<<<<

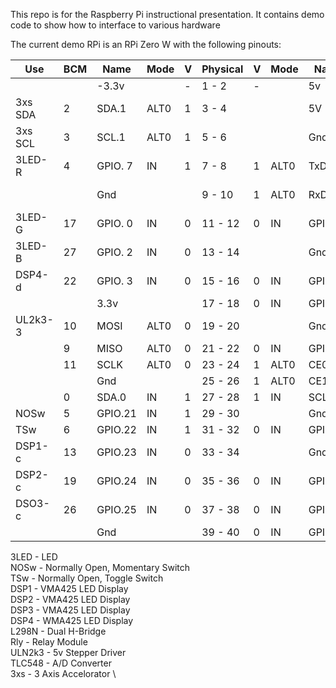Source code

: This repo is for the Raspberry Pi instructional presentation.
It contains demo code to show how to interface to various hardware

The current demo RPi is an RPi Zero W with the following pinouts:

 | Use      | BCM |   Name  | Mode | V | Physical| V | Mode | Name    | BCM | Use    |
 |---|---|---|---|---|---|---|---|---|---|---|
 |         |     |   -3.3v |      | - |  1 - 2  | - |      | 5v      |     |        |
 | 3xs SDA |   2 |   SDA.1 | ALT0 | 1 |  3 - 4  |   |      | 5V      |     |        |
 | 3xs SCL |   3 |   SCL.1 | ALT0 | 1 |  5 - 6  |   |      | Gnd     |     |        |
 | 3LED-R  |   4 | GPIO. 7 |   IN | 1 |  7 - 8  | 1 | ALT0 | TxD     | 14  |TLC548-c|
 |         |     |    Gnd  |      |   |  9 - 10 | 1 | ALT0 | RxD     | 15  |TLD548-d|
 | 3LED-G  |  17 | GPIO. 0 |   IN | 0 | 11 - 12 | 0 | IN   | GPIO. 1 | 18  |L298N-1 |
 | 3LED-B  |  27 | GPIO. 2 |   IN | 0 | 13 - 14 |   |      | Gnd     |     |        |
 | DSP4-d  |  22 | GPIO. 3 |   IN | 0 | 15 - 16 | 0 | IN   | GPIO. 4 | 23  |L298N-2 |
 |         |     |    3.3v |      |   | 17 - 18 | 0 | IN   | GPIO. 5 | 24  |UL2k3-4 |
 | UL2k3-3 |  10 |    MOSI | ALT0 | 0 | 19 - 20 |   |      | Gnd     |     |        |
 |         |   9 |    MISO | ALT0 | 0 | 21 - 22 | 0 | IN   | GPIO. 6 | 25  |Srvo    |
 |         |  11 |    SCLK | ALT0 | 0 | 23 - 24 | 1 | ALT0 | CE0     | 8   |UL2k3-1 |
 |         |     |     Gnd |      |   | 25 - 26 | 1 | ALT0 | CE1     | 7   |UL2k3-2 |
 |         |   0 |   SDA.0 |   IN | 1 | 27 - 28 | 1 | IN   | SCL.0   | 1   |        |
 | NOSw    |   5 | GPIO.21 |   IN | 1 | 29 - 30 |   |      | Gnd     |     |        |
 | TSw     |   6 | GPIO.22 |   IN | 1 | 31 - 32 | 0 | IN   | GPIO.26 | 12  | DSP1-d |
 | DSP1-c  |  13 | GPIO.23 |   IN | 0 | 33 - 34 |   |      | Gnd     |     |        |
 | DSP2-c  |  19 | GPIO.24 |   IN | 0 | 35 - 36 | 0 | IN   | GPIO.27 | 16  | DSP2-d |
 | DSO3-c  |  26 | GPIO.25 |   IN | 0 | 37 - 38 | 0 | IN   | GPIO.28 | 20  | DSP3-d |
 |         |     |     Gnd |      |   | 39 - 40 | 0 | IN   | GPIO.29 | 21  | DSP4-c |
 
 3LED - LED \
 NOSw - Normally Open, Momentary Switch \
 TSw - Normally Open, Toggle Switch \
 DSP1 - VMA425 LED Display \
 DSP2 - VMA425 LED Display \
 DSP3 - VMA425 LED Display \
 DSP4 - WMA425 LED Display \
 L298N - Dual H-Bridge \
 Rly - Relay Module \
 ULN2k3 - 5v Stepper Driver \
 TLC548 - A/D Converter \
 3xs - 3 Axis Accelorator \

>>>>

### PROBLEM DETAILS
Could every entry above be printed again exactly, images excluded?

### FINISHED TASK
Source code

: This repo is for the Raspberry Pi instructional presentation.
It contains demo code to show how to interface to various hardware

The current demo RPi is an RPi Zero W with the following pinouts:

 | Use      | BCM |   Name  | Mode | V | Physical| V | Mode | Name    | BCM | Use    |
 |---|---|---|---|---|---|---|---|---|---|---|
 |         |     |   -3.3v |      | - |  1 - 2  | - |      | 5v      |     |        |
 | 3xs SDA |   2 |   SDA.1 | ALT0 | 1 |  3 - 4  |   |      | 5V      |     |        |
 | 3xs SCL |   3 |   SCL.1 | ALT0 | 1 |  5 - 6  |   |      | Gnd     |     |        |
 | 3LED-R  |   4 | GPIO. 7 |   IN | 1 |  7 - 8  | 1 | ALT0 | TxD     | 14  |TLC548-c|
 |         |     |    Gnd  |      |   |  9 - 10 | 1 | ALT0 | RxD     | 15  |TLD548-d|
 | 3LED-G  |  17 | GPIO. 0 |   IN | 0 | 11 - 12 | 0 | IN   | GPIO. 1 | 18  |L298N-1 |
 | 3LED-B  |  27 | GPIO. 2 |   IN | 0 | 13 - 14 |   |      | Gnd     |     |        |
 | DSP4-d  |  22 | GPIO. 3 |   IN | 0 | 15 - 16 | 0 | IN   | GPIO. 4 | 23  |L298N-2 |
 |         |     |    3.3v |      |   | 17 - 18 | 0 | IN   | GPIO. 5 | 24  |UL2k3-4 |
 | UL2k3-3 |  10 |    MOSI | ALT0 | 0 | 19 - 20 |   |      | Gnd     |     |        |
 |         |   9 |    MISO | ALT0 | 0 | 21 - 22 | 0 | IN   | GPIO. 6 | 25  |Srvo    |
 |         |  11 |    SCLK | ALT0 | 0 | 23 - 24 | 1 | ALT0 | CE0     | 8   |UL2k3-1 |
 |         |     |     Gnd |      |   | 25 - 26 | 1 | ALT0 | CE1     | 7   |UL2k3-2 |
 |         |   0 |   SDA.0 |   IN | 1 | 27 - 28 | 1 | IN   | SCL.0   | 1   |        |
 | NOSw    |   5 | GPIO.21 |   IN | 1 | 29 - 30 |   |      | Gnd     |     |        |
 | TSw     |   6 | GPIO.22 |   IN | 1 | 31 - 32 | 0 | IN   | GPIO.26 | 12  | DSP1-d |
 | DSP1-c  |  13 | GPIO.23 |   IN | 0 | 33 - 34 |   |      | Gnd     |     |        |
 | DSP2-c  |  19 | GPIO.24 |   IN | 0 | 35 - 36 | 0 | IN   | GPIO.27 | 16  | DSP2-d |
 | DSO3-c  |  26 | GPIO.25 |   IN | 0 | 37 - 38 | 0 | IN   | GPIO.28 | 20  | DSP3-d |
 |         |     |     Gnd |      |   | 39 - 40 | 0 | IN   | GPIO.29 | 21  | DSP4-c |
 
 3LED - LED \
 NOSw - Normally Open, Momentary Switch \
 TSw - Normally Open, Toggle Switch \
 DSP1 - VMA425 LED Display \
 DSP2 - VMA425 LED Display \
 DSP3 - VMA425 LED Display \
 DSP4 - WMA425 LED Display \
 L298N - Dual H-Bridge \
 Rly - Relay Module \
 ULN2k3 - 5v Stepper Driver \
 TLC548 - A/D Converter \
 3xs - 3 Axis Accelorator \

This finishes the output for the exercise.